▶ [Exercise aim] Check every line of the data for the word "dots", and copy those that have it.

▶ [Records for this exercise]
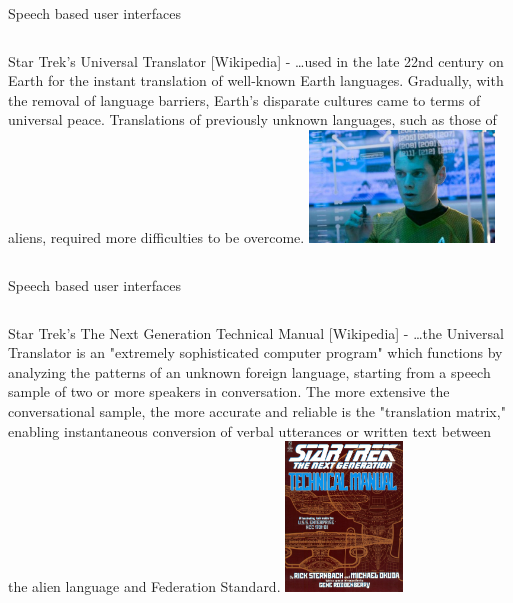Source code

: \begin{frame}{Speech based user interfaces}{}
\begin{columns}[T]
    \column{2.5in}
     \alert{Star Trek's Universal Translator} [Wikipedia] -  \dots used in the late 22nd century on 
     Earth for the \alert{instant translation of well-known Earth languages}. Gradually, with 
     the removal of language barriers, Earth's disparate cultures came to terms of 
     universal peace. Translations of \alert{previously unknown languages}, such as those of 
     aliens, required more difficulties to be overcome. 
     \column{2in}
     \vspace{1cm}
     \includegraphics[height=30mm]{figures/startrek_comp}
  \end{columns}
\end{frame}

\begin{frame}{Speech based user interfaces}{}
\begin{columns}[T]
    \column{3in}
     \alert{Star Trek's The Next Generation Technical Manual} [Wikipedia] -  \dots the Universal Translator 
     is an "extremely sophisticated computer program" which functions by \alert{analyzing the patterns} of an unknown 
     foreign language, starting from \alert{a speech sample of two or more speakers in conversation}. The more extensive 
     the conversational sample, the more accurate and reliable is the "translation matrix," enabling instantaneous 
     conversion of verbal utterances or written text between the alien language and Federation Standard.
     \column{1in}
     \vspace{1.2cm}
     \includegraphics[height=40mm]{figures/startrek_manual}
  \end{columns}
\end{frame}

▶ [Exercise result]
     \alert{Star Trek's Universal Translator} [Wikipedia] -  \dots used in the late 22nd century on 
     \alert{Star Trek's The Next Generation Technical Manual} [Wikipedia] -  \dots the Universal Translator 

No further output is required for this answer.